For a 'quiet' girl Ariel you sure can talk honey - it was as lovely as ever - all 2.5 hours of it (or round about :)) xx

I am full of stuff to say now......Ariel and I......we click.....I'm not sure I can easily find the words to explain how important our friendship is just now.......something like this.......

Talking
What exactly did we say?
Talking
It doesn't matter anyway

Laughing
At fears from which we ran
Laughing
And just because we can

Sharing
Every thought and deed
Sharing
Every troubled need

Walking
Through mazes that we made
Walking
Not wishing we had stayed

Thinking
Are we really so mad?
Thinking
But that is not so bad!


Monday, September 02, 2002

Look Before You Leap

I stand on the ledge,
Body straight, arms wide
I look straight ahead
And feel calm inside

I release my breath
And count up to five
And into the air
Thought empty, I dive

Suspended in time
So fleetingly brief
I'm held by the wind
Released from grief

Then downwards I fall
Arrow straight and true
To welcoming earth
And peace I once knew

At the end of my dive
I start to have doubt
Your name on my lips
I want to yell out

And then it is clear
What I want to be
And another way
I could have been free



Life is a rollercoster ain't it?

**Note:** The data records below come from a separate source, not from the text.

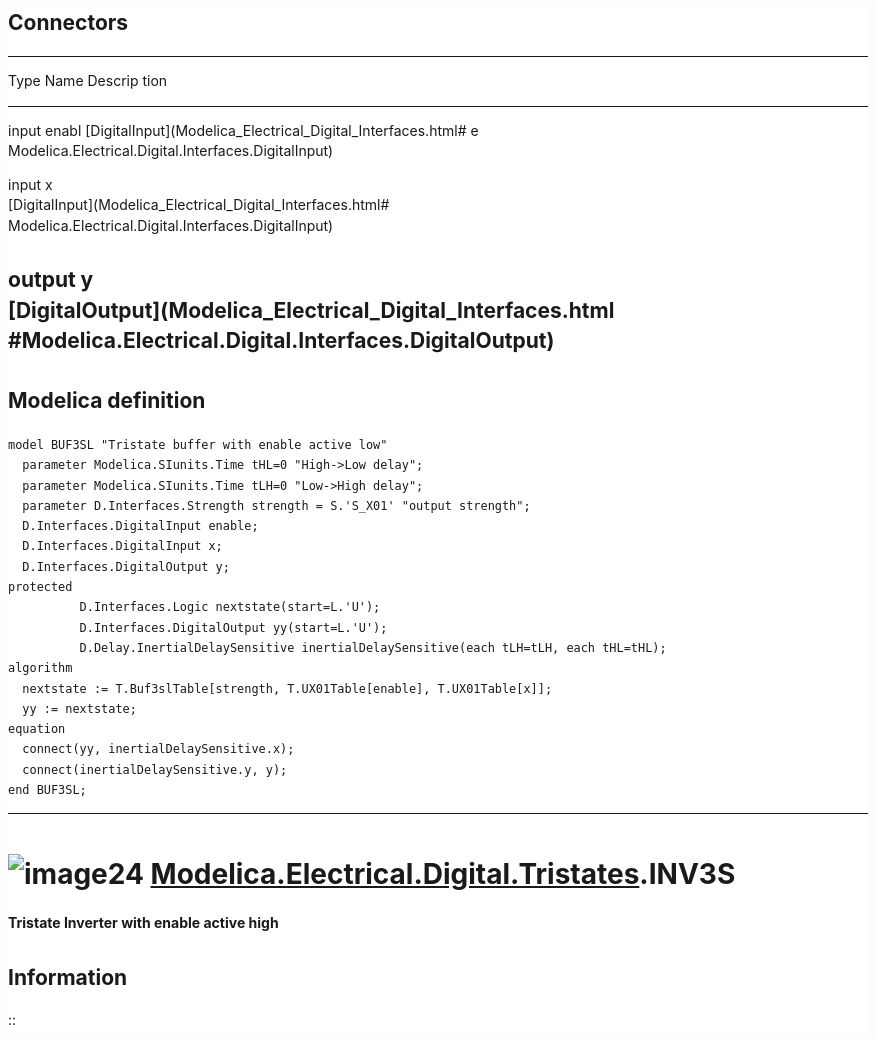 Connectors
----------

  -------------------------------------------------------------------------
  Type                                                        Name  Descrip
                                                                    tion
  ----------------------------------------------------------- ----- -------
  input                                                       enabl 
  [DigitalInput](Modelica_Electrical_Digital_Interfaces.html# e     
  Modelica.Electrical.Digital.Interfaces.DigitalInput)              

  input                                                       x     
  [DigitalInput](Modelica_Electrical_Digital_Interfaces.html#       
  Modelica.Electrical.Digital.Interfaces.DigitalInput)              

  output                                                      y     
  [DigitalOutput](Modelica_Electrical_Digital_Interfaces.html       
  #Modelica.Electrical.Digital.Interfaces.DigitalOutput)            
  -------------------------------------------------------------------------

Modelica definition
-------------------

    model BUF3SL "Tristate buffer with enable active low"
      parameter Modelica.SIunits.Time tHL=0 "High->Low delay";
      parameter Modelica.SIunits.Time tLH=0 "Low->High delay";
      parameter D.Interfaces.Strength strength = S.'S_X01' "output strength";
      D.Interfaces.DigitalInput enable;
      D.Interfaces.DigitalInput x;
      D.Interfaces.DigitalOutput y;
    protected 
              D.Interfaces.Logic nextstate(start=L.'U');
              D.Interfaces.DigitalOutput yy(start=L.'U');
              D.Delay.InertialDelaySensitive inertialDelaySensitive(each tLH=tLH, each tHL=tHL);
    algorithm 
      nextstate := T.Buf3slTable[strength, T.UX01Table[enable], T.UX01Table[x]];
      yy := nextstate;
    equation 
      connect(yy, inertialDelaySensitive.x);
      connect(inertialDelaySensitive.y, y);
    end BUF3SL;

* * * * *

![image24](Modelica.Electrical.Digital.Tristates.INV3SI.png) [Modelica.Electrical.Digital.Tristates](Modelica_Electrical_Digital_Tristates.html#Modelica.Electrical.Digital.Tristates).INV3S
============================================================================================================================================================================================

**Tristate Inverter with enable active high**

Information
-----------

::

But if you're in profit at the end of the day then it can't be a bad thing - and as the I'm Fine Girl says being alive and being out in a beautiful world count on the plus side [heh - Ariel I normally link you there babe but at least this way [people know why :)) ]

So today's negatives:

1) Work was manic but the least of my worries.
2) A friend is hugely troubled and I am heaps worried for them - hugs honey :)) xxx
3) My mum got some hospital results and where not too good (not terribly bad I guess but we hoped for better).

But on the plus side I caught up with some lovely friends, Vi who's doing fine and my mate Mike whom I'll be sharing a beer or several with on Friday YAY and am soon off to chat with Ariel for a HUGE catchup :)) xx

Hmmm maybe somewhat trite to say the +'s really outweigh those -'s but its important to think positive :)

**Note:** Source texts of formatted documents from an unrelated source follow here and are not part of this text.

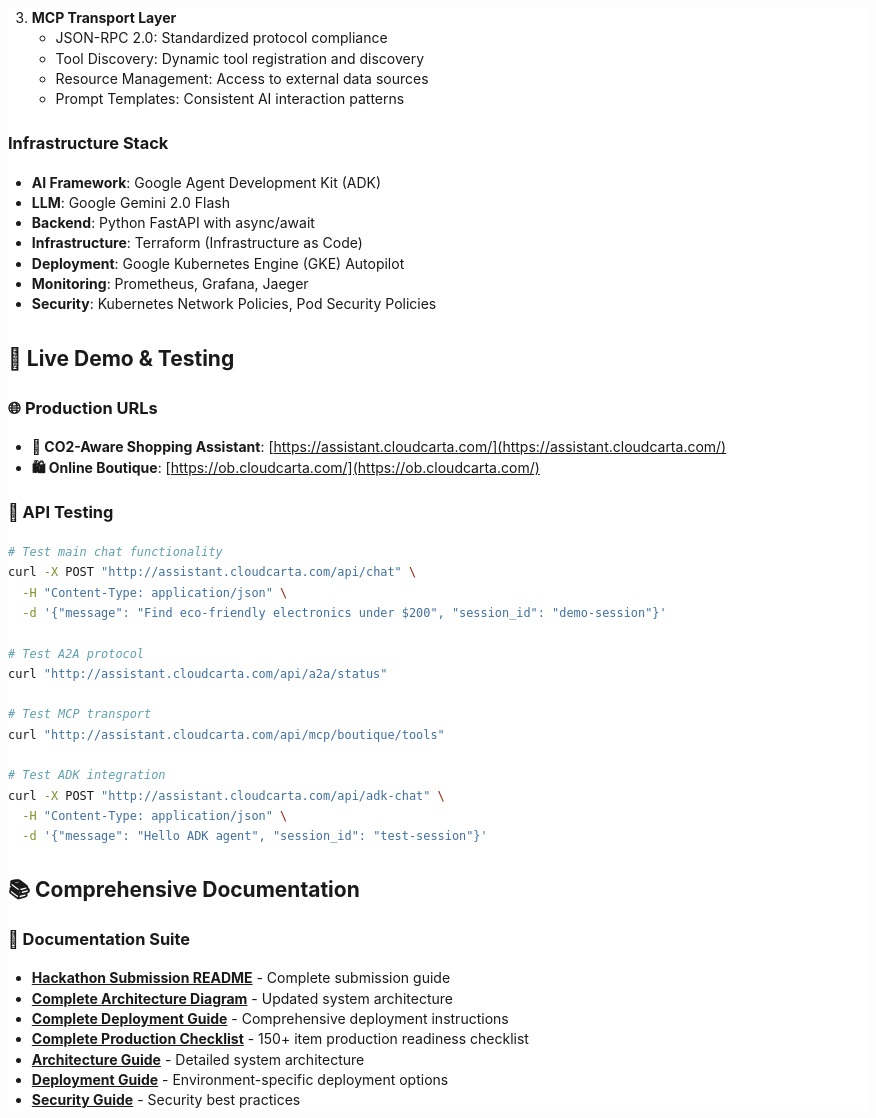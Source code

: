 3. **MCP Transport Layer**
   - JSON-RPC 2.0: Standardized protocol compliance
   - Tool Discovery: Dynamic tool registration and discovery
   - Resource Management: Access to external data sources
   - Prompt Templates: Consistent AI interaction patterns

### **Infrastructure Stack**
- **AI Framework**: Google Agent Development Kit (ADK)
- **LLM**: Google Gemini 2.0 Flash
- **Backend**: Python FastAPI with async/await
- **Infrastructure**: Terraform (Infrastructure as Code)
- **Deployment**: Google Kubernetes Engine (GKE) Autopilot
- **Monitoring**: Prometheus, Grafana, Jaeger
- **Security**: Kubernetes Network Policies, Pod Security Policies

## 🔗 Live Demo & Testing

### **🌐 Production URLs**
- **🌱 CO2-Aware Shopping Assistant**: [https://assistant.cloudcarta.com/](https://assistant.cloudcarta.com/)
- **🛍️ Online Boutique**: [https://ob.cloudcarta.com/](https://ob.cloudcarta.com/)

### **🧪 API Testing**
```bash
# Test main chat functionality
curl -X POST "http://assistant.cloudcarta.com/api/chat" \
  -H "Content-Type: application/json" \
  -d '{"message": "Find eco-friendly electronics under $200", "session_id": "demo-session"}'

# Test A2A protocol
curl "http://assistant.cloudcarta.com/api/a2a/status"

# Test MCP transport
curl "http://assistant.cloudcarta.com/api/mcp/boutique/tools"

# Test ADK integration
curl -X POST "http://assistant.cloudcarta.com/api/adk-chat" \
  -H "Content-Type: application/json" \
  -d '{"message": "Hello ADK agent", "session_id": "test-session"}'
```

## 📚 Comprehensive Documentation

### **📖 Documentation Suite**
- **[Hackathon Submission README](README-HACKATHON-SUBMISSION.md)** - Complete submission guide
- **[Complete Architecture Diagram](docs/architecture-diagram-updated.md)** - Updated system architecture
- **[Complete Deployment Guide](docs/DEPLOYMENT-GUIDE-COMPLETE.md)** - Comprehensive deployment instructions
- **[Complete Production Checklist](docs/PRODUCTION-CHECKLIST-COMPLETE.md)** - 150+ item production readiness checklist
- **[Architecture Guide](docs/architecture.md)** - Detailed system architecture
- **[Deployment Guide](docs/DEPLOYMENT_GUIDE.md)** - Environment-specific deployment options
- **[Security Guide](SECURITY.md)** - Security best practices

How soon the holiday spirit evaporates - I haven't stopped today and am already snowed under and prolly staying late - :((

Still sun is shining, weather is weet yeah.....so I'm trying to smile :))



Very quickly - I'll post the proper info as requested tonight but I wanted to post this up ASAP - check out Isabella's Bear Plea from Paul the Postie - a worthwhile internet cause :-)


Sunday, September 01, 2002

So went to see Spy Kids 2 today - it wasn't as good as the first tho the girls enjoyed it.

Posted my holiday comments on the totally excellent Holiday Truths website - I waxed lyrical but tried to frame it within the context of what we wanted from the holiday. talking to various other people at the resort - most thought the same way as me so anyone reading this with kids between 5-14 who want a flexible resort that will keep them amused (and hence give you chill-out time) go for it.

I am really sad that the girls have to go back tomorrow - I am going to miss them so much :((

The lovely Ariel gave me this excellent U2 Blog link - thanks babe :)) xx

I updated the Banner Lyric Test.

I removed my flooble chatterbox before hols to speed up site access - it hasn't really worked - I think its a mixture of the various links I have down the side bars of my site and 'loose' html programming - must look into this - any suggestions or comments on how quickly the site loads for you would be gratefully appreciated :))

I think I have got round most of my links - looking forward to resuming contact, finding more and doing stuff - in particular poems - I had lots of ideas on holiday but deliberately held off writing to let them bubble in my head for a while.